Analysis: China’s retirement age reform much needed, but not silver bullet for economic, demographic woes
Victoria University’s Dr Peng notes that while raising the retirement age is one solution to China’s demographic challenges, it is not a long-term fix.
“The Chinese government still needs to increase the country’s fertility rate to solve the problem in the long term,” she said. “Relying on technology improvement and increasing the quality of the labour force is fundamental.”
Extending social security payouts is not a problem that is unique to China. In recent years, similar situations have played out in countries like the US and France, noted Dr Tan Ern Ser, Associate Professor of Sociology at NUS.
These nations also grapple with the financial sustainability of their social security systems in the face of ageing populations, he said.

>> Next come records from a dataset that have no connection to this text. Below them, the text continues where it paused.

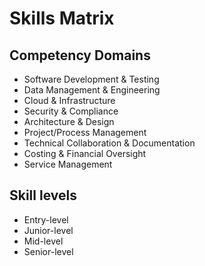 # Skills Matrix

## Competency Domains

- Software Development & Testing
- Data Management & Engineering
- Cloud & Infrastructure
- Security & Compliance
- Architecture & Design
- Project/Process Management
- Technical Collaboration & Documentation
- Costing & Financial Oversight
- Service Management

## Skill levels

- Entry-level
- Junior-level
- Mid-level
- Senior-level
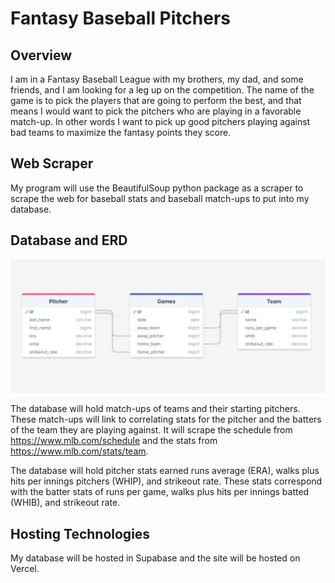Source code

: # Fantasy Baseball Pitchers

## Overview

I am in a Fantasy Baseball League with my brothers, my dad, and some friends, and I am looking for a leg up on the competition. The name of the game is to pick the players that are going to perform the best, and that means I would want to pick the pitchers who are playing in a favorable match-up. In other words I want to pick up good pitchers playing against bad teams to maximize the fantasy points they score.

## Web Scraper

My program will use the BeautifulSoup python package as a scraper to scrape the web for baseball stats and baseball match-ups to put into my database.

## Database and ERD

![Database ERD](database_erd.png)

The database will hold match-ups of teams and their starting pitchers. These match-ups will link to correlating stats for the pitcher and the batters of the team they are playing against. It will scrape the schedule from https://www.mlb.com/schedule and the stats from https://www.mlb.com/stats/team.

The database will hold pitcher stats earned runs average (ERA), walks plus hits per innings pitchers (WHIP), and strikeout rate. These stats correspond with the batter stats of runs per game, walks plus hits per innings batted (WHIB), and strikeout rate.

## Hosting Technologies

My database will be hosted in Supabase and the site will be hosted on Vercel.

“This has to do with the rapidly ageing population, together with declining numbers of younger people contributing to social security,” Dr Tan added.
The state-run Chinese Academy of Sciences has said in 2019 that the pension system will run out of money by 2035 if there’s no further reform, with about a third of the country’s provincial-level jurisdictions running pension budget deficits, according to finance ministry data.

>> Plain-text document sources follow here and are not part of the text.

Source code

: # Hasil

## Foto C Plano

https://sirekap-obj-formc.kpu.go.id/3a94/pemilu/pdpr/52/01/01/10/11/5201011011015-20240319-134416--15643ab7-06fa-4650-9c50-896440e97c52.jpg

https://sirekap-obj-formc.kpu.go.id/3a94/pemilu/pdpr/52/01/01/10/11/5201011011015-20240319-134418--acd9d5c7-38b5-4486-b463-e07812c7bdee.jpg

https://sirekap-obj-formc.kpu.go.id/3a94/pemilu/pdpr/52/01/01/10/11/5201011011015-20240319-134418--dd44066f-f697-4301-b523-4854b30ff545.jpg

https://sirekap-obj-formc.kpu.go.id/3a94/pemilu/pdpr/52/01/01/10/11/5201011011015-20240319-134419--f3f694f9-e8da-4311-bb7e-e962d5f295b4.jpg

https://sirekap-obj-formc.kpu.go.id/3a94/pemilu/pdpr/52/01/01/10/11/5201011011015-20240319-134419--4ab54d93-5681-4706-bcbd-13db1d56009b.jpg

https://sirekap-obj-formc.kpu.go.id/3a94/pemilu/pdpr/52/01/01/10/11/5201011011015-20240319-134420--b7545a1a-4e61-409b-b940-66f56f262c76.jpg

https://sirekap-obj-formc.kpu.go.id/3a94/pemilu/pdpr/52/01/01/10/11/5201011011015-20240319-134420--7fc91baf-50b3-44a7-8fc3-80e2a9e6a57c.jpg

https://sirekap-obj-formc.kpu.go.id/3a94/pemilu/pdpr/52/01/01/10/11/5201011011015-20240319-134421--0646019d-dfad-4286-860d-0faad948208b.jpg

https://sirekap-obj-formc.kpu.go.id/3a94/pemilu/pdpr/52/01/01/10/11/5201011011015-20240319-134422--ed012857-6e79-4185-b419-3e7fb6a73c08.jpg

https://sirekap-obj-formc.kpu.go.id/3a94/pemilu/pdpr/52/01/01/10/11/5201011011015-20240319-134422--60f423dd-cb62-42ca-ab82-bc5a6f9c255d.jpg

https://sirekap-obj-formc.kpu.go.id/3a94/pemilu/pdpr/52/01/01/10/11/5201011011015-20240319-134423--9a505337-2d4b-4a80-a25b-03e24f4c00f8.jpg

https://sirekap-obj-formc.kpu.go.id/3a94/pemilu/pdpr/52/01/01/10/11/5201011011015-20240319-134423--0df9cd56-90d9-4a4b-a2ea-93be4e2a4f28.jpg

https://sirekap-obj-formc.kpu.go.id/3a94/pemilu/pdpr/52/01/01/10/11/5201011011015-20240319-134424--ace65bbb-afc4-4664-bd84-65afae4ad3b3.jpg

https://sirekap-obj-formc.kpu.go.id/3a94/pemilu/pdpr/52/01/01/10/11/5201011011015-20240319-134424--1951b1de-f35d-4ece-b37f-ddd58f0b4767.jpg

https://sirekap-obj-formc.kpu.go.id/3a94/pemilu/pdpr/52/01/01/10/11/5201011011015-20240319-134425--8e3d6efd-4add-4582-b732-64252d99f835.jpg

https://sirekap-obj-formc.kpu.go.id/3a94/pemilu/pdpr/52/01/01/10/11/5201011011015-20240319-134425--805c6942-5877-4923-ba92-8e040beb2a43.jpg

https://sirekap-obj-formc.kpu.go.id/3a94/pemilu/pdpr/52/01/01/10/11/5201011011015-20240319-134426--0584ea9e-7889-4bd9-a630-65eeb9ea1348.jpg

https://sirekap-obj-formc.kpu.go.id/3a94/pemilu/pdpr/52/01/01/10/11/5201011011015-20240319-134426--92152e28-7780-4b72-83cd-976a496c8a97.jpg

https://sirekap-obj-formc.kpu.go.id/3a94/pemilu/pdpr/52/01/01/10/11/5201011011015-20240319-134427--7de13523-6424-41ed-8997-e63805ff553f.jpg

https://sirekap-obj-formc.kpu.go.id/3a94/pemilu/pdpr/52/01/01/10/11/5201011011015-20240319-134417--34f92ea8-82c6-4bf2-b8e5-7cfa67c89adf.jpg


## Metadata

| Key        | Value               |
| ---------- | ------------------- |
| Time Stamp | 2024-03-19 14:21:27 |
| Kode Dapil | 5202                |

“If the retirement age is not extended, funds would run out in the near future, say in a decade, and social security would not be able to meet its commitments. Extending the retirement age would slow down that process.”
In an interview with People’s Daily, Mr Mo Rong, head of the Chinese Academy of Labor and Social Security was cited as saying the decision was made to promote employment and protect rights and interests at the same time, and strive to create a fairer employment environment.
“This is the first time that our country has made clear regulations on the protection of the labour rights and interests of over-age workers. It will resolve problems such as the inability to implement the protection of the rights and interests of over-age workers in the past,” said Mr Mo.
According to Dr Peng, the immediate impact will be a modest increase in the labour supply starting in January 2025. This will help counteract the negative effects of a declining workforce due to population ageing, although the increase is “very small”.
In the next 10 years, about 300 million people currently aged 50 to 60 – China’s largest demographic group – are set to leave the workforce at a time when pension budgets are already stretched.
Even with a record number of 11.7 million college students are set to graduate this year, they may not be guaranteed a job. Data from the country’s statistics bureau in August showed that the jobless rate for 16 to 24-year-olds in China, excluding students, rose to 17.1 per cent in July from 13.2 per cent in the prior month.
Additionally, the policy is expected to ease pressure on China’s overburdened pension system, as it reduces the number of new retirees while increasing contributions from older workers who stay employed longer, she said.
Despite this urgency, Dr Zhao acknowledges the delicate timing of the policy’s rollout, given the current economic environment.
Suggesting that in a more favourable job market, there would be less concern about the policy’s impact on employment opportunities, Dr Zhao said: “High youth unemployment makes it difficult to argue for postponement of the retirement age.”
“If youth unemployment is low, then there would be less concern about the proposal. People are (now) worried that the employment situation will get worse if the retirement age is raised”
“But it is something that China has to do, and better to do it sooner than later.”